───── RECORDS FOR THIS TASK ─────

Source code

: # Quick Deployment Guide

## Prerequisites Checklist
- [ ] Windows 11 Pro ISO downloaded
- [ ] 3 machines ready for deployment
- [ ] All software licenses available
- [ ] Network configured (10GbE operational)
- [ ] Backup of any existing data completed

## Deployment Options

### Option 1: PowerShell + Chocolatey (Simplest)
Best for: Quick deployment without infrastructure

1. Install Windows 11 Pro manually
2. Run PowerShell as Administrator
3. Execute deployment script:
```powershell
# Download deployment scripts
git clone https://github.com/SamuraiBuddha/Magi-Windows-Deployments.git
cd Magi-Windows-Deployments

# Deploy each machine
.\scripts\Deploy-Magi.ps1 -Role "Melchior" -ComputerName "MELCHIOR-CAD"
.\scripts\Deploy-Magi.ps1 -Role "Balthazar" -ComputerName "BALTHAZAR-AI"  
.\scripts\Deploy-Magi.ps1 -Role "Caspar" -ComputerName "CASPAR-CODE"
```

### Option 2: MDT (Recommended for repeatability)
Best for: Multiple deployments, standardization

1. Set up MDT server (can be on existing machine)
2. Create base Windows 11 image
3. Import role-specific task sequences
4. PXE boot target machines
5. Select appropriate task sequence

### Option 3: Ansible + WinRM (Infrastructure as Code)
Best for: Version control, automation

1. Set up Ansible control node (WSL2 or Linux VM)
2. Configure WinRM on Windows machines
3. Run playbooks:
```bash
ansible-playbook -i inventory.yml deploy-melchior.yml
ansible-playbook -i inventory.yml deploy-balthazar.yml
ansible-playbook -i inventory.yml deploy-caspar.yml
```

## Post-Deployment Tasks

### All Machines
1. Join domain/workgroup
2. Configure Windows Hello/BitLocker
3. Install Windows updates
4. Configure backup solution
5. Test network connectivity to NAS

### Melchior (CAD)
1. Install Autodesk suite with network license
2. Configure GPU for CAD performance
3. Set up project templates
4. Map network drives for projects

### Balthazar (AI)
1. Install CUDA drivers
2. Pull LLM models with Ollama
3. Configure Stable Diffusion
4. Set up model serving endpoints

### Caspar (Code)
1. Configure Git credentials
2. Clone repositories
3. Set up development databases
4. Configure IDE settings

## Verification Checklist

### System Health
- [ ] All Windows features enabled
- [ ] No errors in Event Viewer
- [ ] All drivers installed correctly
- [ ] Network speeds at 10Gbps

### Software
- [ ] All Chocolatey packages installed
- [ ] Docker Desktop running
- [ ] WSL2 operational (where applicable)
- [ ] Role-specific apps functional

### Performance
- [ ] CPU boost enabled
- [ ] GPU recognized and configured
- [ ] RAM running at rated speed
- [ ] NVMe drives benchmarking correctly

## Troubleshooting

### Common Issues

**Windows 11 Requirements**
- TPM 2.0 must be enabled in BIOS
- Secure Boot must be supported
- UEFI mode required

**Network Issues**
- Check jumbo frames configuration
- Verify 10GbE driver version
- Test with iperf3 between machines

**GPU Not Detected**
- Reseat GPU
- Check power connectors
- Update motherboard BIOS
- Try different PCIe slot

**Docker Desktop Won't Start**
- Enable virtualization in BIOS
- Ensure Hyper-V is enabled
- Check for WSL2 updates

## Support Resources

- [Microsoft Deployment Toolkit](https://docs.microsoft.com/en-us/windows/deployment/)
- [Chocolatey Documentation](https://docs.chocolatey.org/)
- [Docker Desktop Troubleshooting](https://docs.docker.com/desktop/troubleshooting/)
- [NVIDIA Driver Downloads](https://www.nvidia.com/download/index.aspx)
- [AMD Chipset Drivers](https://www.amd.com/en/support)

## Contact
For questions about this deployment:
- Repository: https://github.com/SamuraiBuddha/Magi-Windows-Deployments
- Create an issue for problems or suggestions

─────

» **TASK DETAILS**
Every line of the entries above that includes "Checklist" should be copied.

» **TASK ANSWER**
## Prerequisites Checklist
## Verification Checklist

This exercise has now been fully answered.